Prompt: Find every line in the records that holds the string "extends". Copy each one.

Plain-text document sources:
>>>>

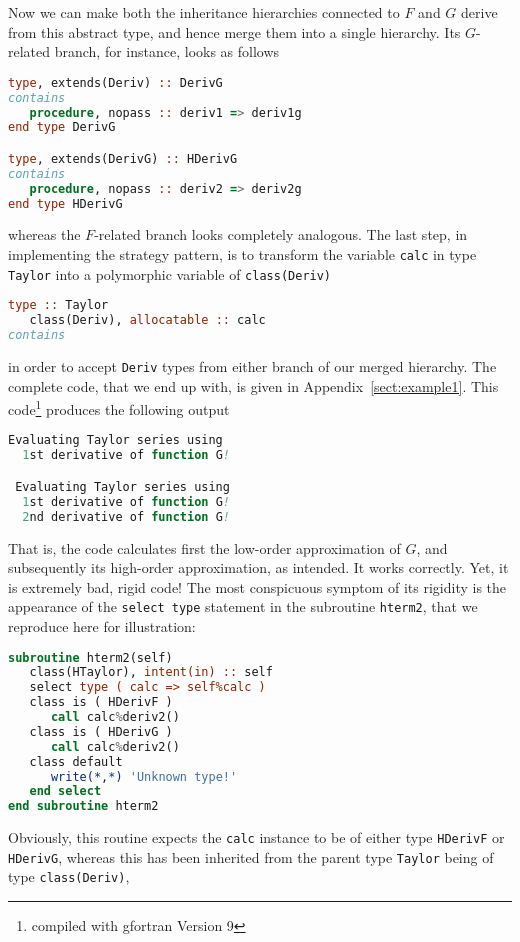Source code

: \documentclass[11pt,oneside]{article}
\begin{document}
Now we can make both the inheritance hierarchies connected to $F$ and $G$
derive from this abstract type, and hence merge them into a single
hierarchy. Its $G$-related branch, for instance, looks as follows
\begin{lstlisting}[language=Fortran]
type, extends(Deriv) :: DerivG
contains
   procedure, nopass :: deriv1 => deriv1g
end type DerivG

type, extends(DerivG) :: HDerivG
contains
   procedure, nopass :: deriv2 => deriv2g
end type HDerivG
\end{lstlisting}
whereas the $F$-related branch looks completely analogous. The last
step, in implementing the strategy pattern, is to transform the variable
\texttt{calc} in type \texttt{Taylor} into a polymorphic variable of
\texttt{class(Deriv)}
\begin{lstlisting}[language=Fortran]
type :: Taylor
   class(Deriv), allocatable :: calc
contains
\end{lstlisting}
in order to accept \texttt{Deriv} types from either branch of our
merged hierarchy. The complete code, that we end up with, is given
in Appendix~\ref{sect:example1}. This code\footnote{compiled
  with gfortran Version 9} produces the following output
\begin{lstlisting}[language=Fortran]
 Evaluating Taylor series using
  1st derivative of function G!

 Evaluating Taylor series using
  1st derivative of function G!
  2nd derivative of function G!
\end{lstlisting}
That is, the code calculates first the low-order approximation of $G$,
and subsequently its high-order approximation, as intended. It works
correctly. Yet, it is extremely bad, rigid code! The most conspicuous
symptom of its rigidity is the appearance of the \texttt{select type}
statement in the subroutine \texttt{hterm2}, that we reproduce here for
illustration:
\begin{lstlisting}[language=Fortran]
subroutine hterm2(self)
   class(HTaylor), intent(in) :: self
   select type ( calc => self%calc )
   class is ( HDerivF )
      call calc%deriv2()
   class is ( HDerivG )
      call calc%deriv2()
   class default
      write(*,*) 'Unknown type!'
   end select
end subroutine hterm2
\end{lstlisting}
Obviously, this routine expects the \texttt{calc} instance to be of
either type \texttt{HDerivF} or \texttt{HDerivG}, whereas this has
been inherited from the parent type \texttt{Taylor} being of type
\texttt{class(Deriv)},
\end{document}
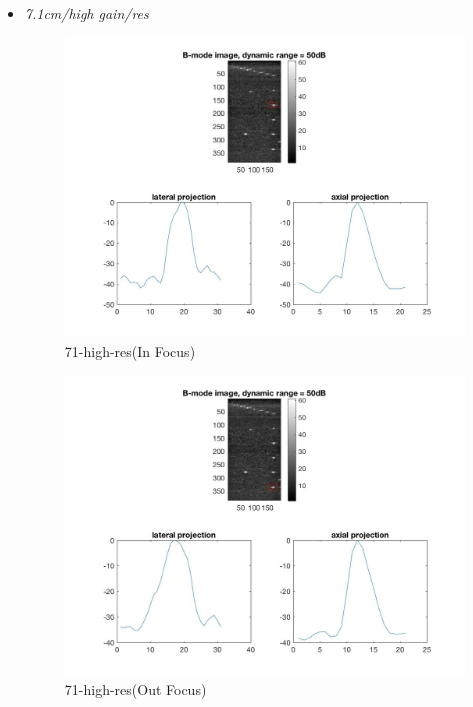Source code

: \documentclass[12pts,a4paper]{article}
\begin{document}
\begin{itemize}
\item{\emph{7.1cm/high gain/res}}
\begin{center}
\end{center}
\begin{figure}[h]
    \centering
    \includegraphics[width=1.0\textwidth]{img_hw1/71-high-res1.jpg}
    \caption{71-high-res(In Focus)}
    \label{fig:mesh1}
\end{figure}
\pagebreak
\begin{figure}[h]
    \centering
    \includegraphics[width=1.0\textwidth]{img_hw1/71-high-res2.jpg}
    \caption{71-high-res(Out Focus)}
    \label{fig:mesh1}
\end{figure}
\pagebreak

\end{itemize}
\end{document}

<<<<

Written solution:
type, extends(Deriv) :: DerivG
type, extends(DerivG) :: HDerivG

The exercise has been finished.